Deputado federal Luis Miranda durante depoimento na CPI da Covid – Adriano Machado\ REUTERS

Por Estadão

BRASÍLIA – Em depoimento à Comissão Parlamentar de Inquérito (CPI) da Covid, o deputado Luis Miranda (DEM-DF), disse que o presidente Jair Bolsonaro citou o líder do governo na Câmara, Ricardo Barros (Progressistas-PR) como o parlamentar que queria fazer “rolo” no Ministério da Saúde.

Miranda e seu irmão Luís Ricardo Fernandes Miranda, servidor de carreira do ministério, confirmaram à CPI ter avisado Bolsonaro, há três meses, sobre suspeitas de corrupção na compra da vacina indiana Covaxin e relataram uma “pressão atípica” para acelerar a importação. Bolsonaro teria mostrado saber a origem da pressão ao dizer “é mais um rolo desse (parlamentar)…” A dupla pôs Bolsonaro no centro de um escândalo e, a partir de agora, a CPI passará a mirar o presidente.

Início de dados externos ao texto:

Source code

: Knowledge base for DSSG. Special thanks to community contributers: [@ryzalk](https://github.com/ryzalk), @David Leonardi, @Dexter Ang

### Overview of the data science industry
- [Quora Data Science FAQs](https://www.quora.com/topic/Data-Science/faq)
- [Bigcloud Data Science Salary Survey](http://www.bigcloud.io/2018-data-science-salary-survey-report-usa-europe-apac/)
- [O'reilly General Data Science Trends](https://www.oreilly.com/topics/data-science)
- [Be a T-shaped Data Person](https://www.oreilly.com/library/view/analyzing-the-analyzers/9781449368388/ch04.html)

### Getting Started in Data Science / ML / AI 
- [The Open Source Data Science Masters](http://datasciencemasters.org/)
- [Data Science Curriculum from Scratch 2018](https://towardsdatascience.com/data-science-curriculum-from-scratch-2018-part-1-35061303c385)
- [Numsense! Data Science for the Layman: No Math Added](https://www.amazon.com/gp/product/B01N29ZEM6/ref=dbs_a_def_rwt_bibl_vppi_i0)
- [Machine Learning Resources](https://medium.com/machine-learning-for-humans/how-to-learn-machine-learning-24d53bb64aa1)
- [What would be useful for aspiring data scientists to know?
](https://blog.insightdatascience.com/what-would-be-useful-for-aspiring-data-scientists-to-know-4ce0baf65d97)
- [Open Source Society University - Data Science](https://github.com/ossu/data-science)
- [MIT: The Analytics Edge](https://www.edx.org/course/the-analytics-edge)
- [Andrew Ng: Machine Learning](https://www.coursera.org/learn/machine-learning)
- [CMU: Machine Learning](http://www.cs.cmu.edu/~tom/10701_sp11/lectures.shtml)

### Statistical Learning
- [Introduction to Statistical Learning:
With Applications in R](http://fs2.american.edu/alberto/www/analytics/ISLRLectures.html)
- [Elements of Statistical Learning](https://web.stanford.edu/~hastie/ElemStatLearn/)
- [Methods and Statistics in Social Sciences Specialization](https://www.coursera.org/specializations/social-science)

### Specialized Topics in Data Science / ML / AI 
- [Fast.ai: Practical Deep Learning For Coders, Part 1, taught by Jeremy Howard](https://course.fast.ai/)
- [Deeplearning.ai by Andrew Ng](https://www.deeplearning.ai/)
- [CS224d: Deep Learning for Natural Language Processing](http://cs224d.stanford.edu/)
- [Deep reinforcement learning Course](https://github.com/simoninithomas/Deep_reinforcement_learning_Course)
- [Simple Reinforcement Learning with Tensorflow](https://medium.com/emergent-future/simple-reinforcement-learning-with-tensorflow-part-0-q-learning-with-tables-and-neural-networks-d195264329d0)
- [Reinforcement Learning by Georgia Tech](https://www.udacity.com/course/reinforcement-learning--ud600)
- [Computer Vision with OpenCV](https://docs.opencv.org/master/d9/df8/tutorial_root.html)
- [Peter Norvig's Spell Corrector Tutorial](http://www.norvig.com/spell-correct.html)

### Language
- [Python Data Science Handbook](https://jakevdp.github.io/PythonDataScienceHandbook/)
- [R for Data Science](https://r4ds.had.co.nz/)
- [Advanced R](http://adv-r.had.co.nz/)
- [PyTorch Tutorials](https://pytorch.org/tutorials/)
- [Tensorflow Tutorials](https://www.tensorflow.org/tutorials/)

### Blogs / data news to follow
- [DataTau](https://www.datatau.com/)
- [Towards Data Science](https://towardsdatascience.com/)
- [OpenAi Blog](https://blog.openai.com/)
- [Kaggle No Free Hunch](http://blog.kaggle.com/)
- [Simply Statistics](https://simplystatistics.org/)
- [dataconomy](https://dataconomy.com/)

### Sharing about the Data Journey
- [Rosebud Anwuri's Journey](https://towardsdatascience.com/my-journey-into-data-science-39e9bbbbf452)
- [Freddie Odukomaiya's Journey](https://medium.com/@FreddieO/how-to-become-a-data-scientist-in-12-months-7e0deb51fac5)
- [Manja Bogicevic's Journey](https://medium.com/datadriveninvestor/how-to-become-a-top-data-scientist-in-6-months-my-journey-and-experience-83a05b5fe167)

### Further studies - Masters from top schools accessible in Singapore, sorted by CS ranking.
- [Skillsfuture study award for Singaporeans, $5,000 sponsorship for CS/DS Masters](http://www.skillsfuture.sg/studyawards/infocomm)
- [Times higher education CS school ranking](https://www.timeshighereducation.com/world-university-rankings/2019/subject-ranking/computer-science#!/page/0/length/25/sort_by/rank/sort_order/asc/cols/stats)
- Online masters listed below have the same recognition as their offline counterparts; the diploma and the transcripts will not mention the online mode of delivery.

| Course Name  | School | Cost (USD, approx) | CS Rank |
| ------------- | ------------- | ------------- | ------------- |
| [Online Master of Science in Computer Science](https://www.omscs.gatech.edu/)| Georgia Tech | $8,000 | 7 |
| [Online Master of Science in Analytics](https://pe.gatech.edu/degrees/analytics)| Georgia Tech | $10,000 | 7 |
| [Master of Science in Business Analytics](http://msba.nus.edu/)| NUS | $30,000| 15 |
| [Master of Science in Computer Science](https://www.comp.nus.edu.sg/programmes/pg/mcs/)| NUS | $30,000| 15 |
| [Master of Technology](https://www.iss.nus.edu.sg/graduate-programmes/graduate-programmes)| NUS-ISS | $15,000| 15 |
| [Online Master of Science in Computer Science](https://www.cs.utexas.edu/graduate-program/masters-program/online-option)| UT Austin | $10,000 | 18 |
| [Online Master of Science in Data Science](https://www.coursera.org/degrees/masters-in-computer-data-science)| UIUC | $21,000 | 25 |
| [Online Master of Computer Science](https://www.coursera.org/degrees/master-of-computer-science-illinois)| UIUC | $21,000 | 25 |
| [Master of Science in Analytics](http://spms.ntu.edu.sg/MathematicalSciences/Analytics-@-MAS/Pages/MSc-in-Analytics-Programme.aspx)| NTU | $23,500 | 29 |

O servidor do Ministério da Saúde Luis Ricardo Miranda, em depoimento na CPI da Covid – Pedro Ladeira/Folhapress

Miranda afirmou por 12 vezes não se recordar o nome do congressista citado pelo presidente durante a sessão, mas acabou divulgando a identidade pouco antes das 22h.

“A senhora também sabe que é o Ricardo Barros que o presidente falou. Foi o Ricardo Barros. Eu queria ter dito desde o primeiro momento, mas vocês não sabem o que eu vou passar”, declarou ao responder uma pergunta da senadora Simone Tebet (MDB-MS).

“Apontar um presidente da República que todo mundo defende como uma pessoa correta, honesta, que sabe que tem algo errado, sabe o nome, que sabe quem é e não faz nada por medo da pressão que pode levar do outro lado? Que presidente é esse que tem medo de pressão de quem está fazendo o errado? De quem desvia dinheiro público de gente morrendo por causa dessa p… de covid”, completou o parlamentar, com lágrimas nos olhos.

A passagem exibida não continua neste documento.